(Stored data)
○ ○ ○ ○ ○ ○ ○
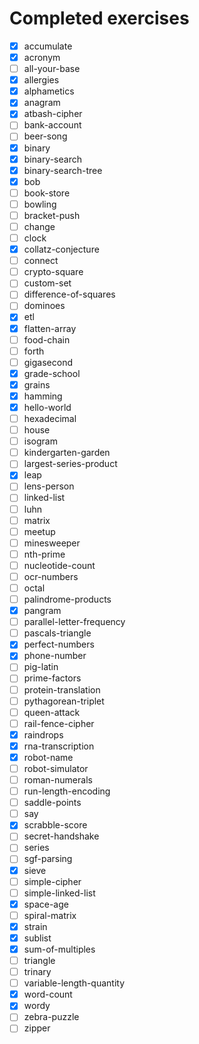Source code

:# Completed exercises

* [x] accumulate
* [x] acronym
* [ ] all-your-base
* [x] allergies
* [x] alphametics
* [x] anagram
* [x] atbash-cipher
* [ ] bank-account
* [ ] beer-song
* [x] binary
* [x] binary-search
* [x] binary-search-tree
* [x] bob
* [ ] book-store
* [ ] bowling
* [ ] bracket-push
* [ ] change
* [ ] clock
* [x] collatz-conjecture
* [ ] connect
* [ ] crypto-square
* [ ] custom-set
* [ ] difference-of-squares
* [ ] dominoes
* [x] etl
* [x] flatten-array
* [ ] food-chain
* [ ] forth
* [ ] gigasecond
* [x] grade-school
* [x] grains
* [x] hamming
* [x] hello-world
* [ ] hexadecimal
* [ ] house
* [ ] isogram
* [ ] kindergarten-garden
* [ ] largest-series-product
* [x] leap
* [ ] lens-person
* [ ] linked-list
* [ ] luhn
* [ ] matrix
* [ ] meetup
* [ ] minesweeper
* [ ] nth-prime
* [ ] nucleotide-count
* [ ] ocr-numbers
* [ ] octal
* [ ] palindrome-products
* [x] pangram
* [ ] parallel-letter-frequency
* [ ] pascals-triangle
* [x] perfect-numbers
* [x] phone-number
* [ ] pig-latin
* [ ] prime-factors
* [ ] protein-translation
* [ ] pythagorean-triplet
* [ ] queen-attack
* [ ] rail-fence-cipher
* [x] raindrops
* [x] rna-transcription
* [x] robot-name
* [ ] robot-simulator
* [ ] roman-numerals
* [ ] run-length-encoding
* [ ] saddle-points
* [ ] say
* [x] scrabble-score
* [ ] secret-handshake
* [ ] series
* [ ] sgf-parsing
* [x] sieve
* [ ] simple-cipher
* [ ] simple-linked-list
* [x] space-age
* [ ] spiral-matrix
* [x] strain
* [x] sublist
* [x] sum-of-multiples
* [ ] triangle
* [ ] trinary
* [ ] variable-length-quantity
* [x] word-count
* [x] wordy
* [ ] zebra-puzzle
* [ ] zipper
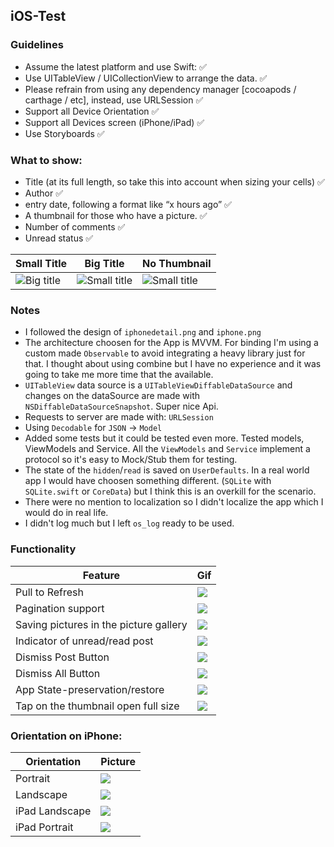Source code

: ## iOS-Test

### Guidelines

- Assume the latest platform and use Swift: ✅
- Use UITableView / UICollectionView to arrange the data. ✅
- Please refrain from using any dependency manager [cocoapods / carthage / etc], instead, use URLSession ✅
- Support all Device Orientation ✅
- Support all Devices screen (iPhone/iPad) ✅
- Use Storyboards ✅

### What to show:

- Title (at its full length, so take this into account when sizing your cells) ✅
- Author ✅
- entry date, following a format like “x hours ago” ✅
- A thumbnail for those who have a picture. ✅
- Number of comments ✅
- Unread status ✅

| Small Title | Big Title | No Thumbnail |
|-------------|-----------|--------------|
|![Big title](readme-images/small-title.png)|![Small title](readme-images/big-title.png)|![Small title](readme-images/no-thumbnail.png)|


### Notes

- I followed the design of `iphonedetail.png` and `iphone.png`
- The architecture choosen for the App is MVVM. For binding I'm using a custom made `Observable` to avoid integrating a heavy library just for that. I thought about using combine but I have no experience and it was going to take me more time that the available.
- `UITableView` data source is a `UITableViewDiffableDataSource` and changes on the dataSource are made with `NSDiffableDataSourceSnapshot`. Super nice Api.
- Requests to server are made with: `URLSession`
- Using `Decodable` for `JSON` -> `Model`
- Added some tests but it could be tested even more. Tested models, ViewModels and Service. All the `ViewModels` and `Service` implement a protocol so it's easy to Mock/Stub them for testing.
- The state of the `hidden`/`read` is saved on `UserDefaults`. In a real world app I would have choosen something different. (`SQLite` with `SQLite.swift` or `CoreData`) but I think this is an overkill for the scenario.
- There were no mention to localization so I didn't localize the app which I would do in real life.
- I didn't log much but I left `os_log` ready to be used.


### Functionality
	
| Feature | Gif |
|-------------|-----------|
| Pull to Refresh | ![](readme-images/pull-to-refresh.gif) |
| Pagination support | ![](readme-images/pagination-support.gif)|
| Saving pictures in the picture gallery | ![](readme-images/save-image.gif)|
| Indicator of unread/read post | ![](readme-images/unread-read.gif)|
| Dismiss Post Button | ![](readme-images/dismiss.gif) |
| Dismiss All Button | ![](readme-images/dismiss-all.gif)|
| App State-preservation/restore | ![](readme-images/state.gif)|
| Tap on the thumbnail open full size| ![](readme-images/full-size.gif)|
		

### Orientation on iPhone:

| Orientation | Picture |
|-------------|-----------|
| Portrait | ![](readme-images/portrait.png) |
| Landscape | ![](readme-images/landscape.png)|
| iPad Landscape | ![](readme-images/ipad-landscape.png)|
| iPad Portrait | ![](readme-images/ipad-portrait.png)|
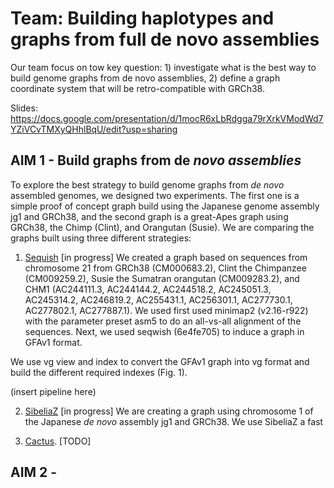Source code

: # Team: Building haplotypes and graphs from full de novo assemblies
Our team focus on tow key question: 1) investigate what is the best way to build genome graphs from de novo assemblies, 2) define a graph coordinate system that will be retro-compatible with GRCh38.

Slides: https://docs.google.com/presentation/d/1mocR6xLbRdgga79rXrkVModWd7YZiVCvTMXyQHhlBqU/edit?usp=sharing

## AIM 1 - Build graphs from de *novo assemblies*
To explore the best strategy to build genome graphs from *de novo* assembled genomes, we designed two experiments. The first one is a simple proof of concept graph build using the Japanese genome assembly jg1 and GRCh38, and the second graph is a great-Apes graph using GRCh38, the Chimp (Clint), and Orangutan (Susie). We are comparing the graphs built using three different strategies: 

1) [Sequish](https://github.com/ekg/seqwish) [in progress]
We created a graph based on sequences from chromosome 21 from GRCh38 (CM000683.2), Clint the Chimpanzee (CM009259.2), Susie the Sumatran orangutan (CM009283.2), and CHM1 (AC244111.3, AC244144.2, AC244518.2, AC245051.3, AC245314.2, AC246819.2, AC255431.1, AC256301.1, AC277730.1, AC277802.1, AC277887.1).  We used first used minimap2 (v2.16-r922) with the parameter preset asm5 to do an all-vs-all alignment of the sequences. Next, we used seqwish (6e4fe705) to induce a graph in GFAv1 format.

We use vg view and index to convert the GFAv1 graph into vg format and build the different required indexes (Fig. 1).

(insert pipeline here)

2) [SibeliaZ](https://github.com/medvedevgroup/SibeliaZ) [in progress]
We are creating a graph using chromosome 1 of the Japanese *de novo* assembly jg1 and GRCh38. We use SibeliaZ a fast 

3) [Cactus](https://github.com/ComparativeGenomicsToolkit/cactus). [TODO]

## AIM 2 -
○ ○ ○ ○ ○ ○ ○
*Activity*
Above are some records. Reproduce the lines from the one with "[ ] pythagorean-triplet" down to the one with "- Added some", keeping both, and leave every picture out.

*Your response*
* [ ] pythagorean-triplet
* [ ] queen-attack
* [ ] rail-fence-cipher
* [x] raindrops
* [x] rna-transcription
* [x] robot-name
* [ ] robot-simulator
* [ ] roman-numerals
* [ ] run-length-encoding
* [ ] saddle-points
* [ ] say
* [x] scrabble-score
* [ ] secret-handshake
* [ ] series
* [ ] sgf-parsing
* [x] sieve
* [ ] simple-cipher
* [ ] simple-linked-list
* [x] space-age
* [ ] spiral-matrix
* [x] strain
* [x] sublist
* [x] sum-of-multiples
* [ ] triangle
* [ ] trinary
* [ ] variable-length-quantity
* [x] word-count
* [x] wordy
* [ ] zebra-puzzle
* [ ] zipper
Source code

: ## iOS-Test

### Guidelines

- Assume the latest platform and use Swift: ✅
- Use UITableView / UICollectionView to arrange the data. ✅
- Please refrain from using any dependency manager [cocoapods / carthage / etc], instead, use URLSession ✅
- Support all Device Orientation ✅
- Support all Devices screen (iPhone/iPad) ✅
- Use Storyboards ✅

### What to show:

- Title (at its full length, so take this into account when sizing your cells) ✅
- Author ✅
- entry date, following a format like “x hours ago” ✅
- A thumbnail for those who have a picture. ✅
- Number of comments ✅
- Unread status ✅

| Small Title | Big Title | No Thumbnail |
|-------------|-----------|--------------|
|![Big title](readme-images/small-title.png)|![Small title](readme-images/big-title.png)|![Small title](readme-images/no-thumbnail.png)|


### Notes

- I followed the design of `iphonedetail.png` and `iphone.png`
- The architecture choosen for the App is MVVM. For binding I'm using a custom made `Observable` to avoid integrating a heavy library just for that. I thought about using combine but I have no experience and it was going to take me more time that the available.
- `UITableView` data source is a `UITableViewDiffableDataSource` and changes on the dataSource are made with `NSDiffableDataSourceSnapshot`. Super nice Api.
- Requests to server are made with: `URLSession`
- Using `Decodable` for `JSON` -> `Model`
- Added some tests but it could be tested even more. Tested models, ViewModels and Service. All the `ViewModels` and `Service` implement a protocol so it's easy to Mock/Stub them for testing.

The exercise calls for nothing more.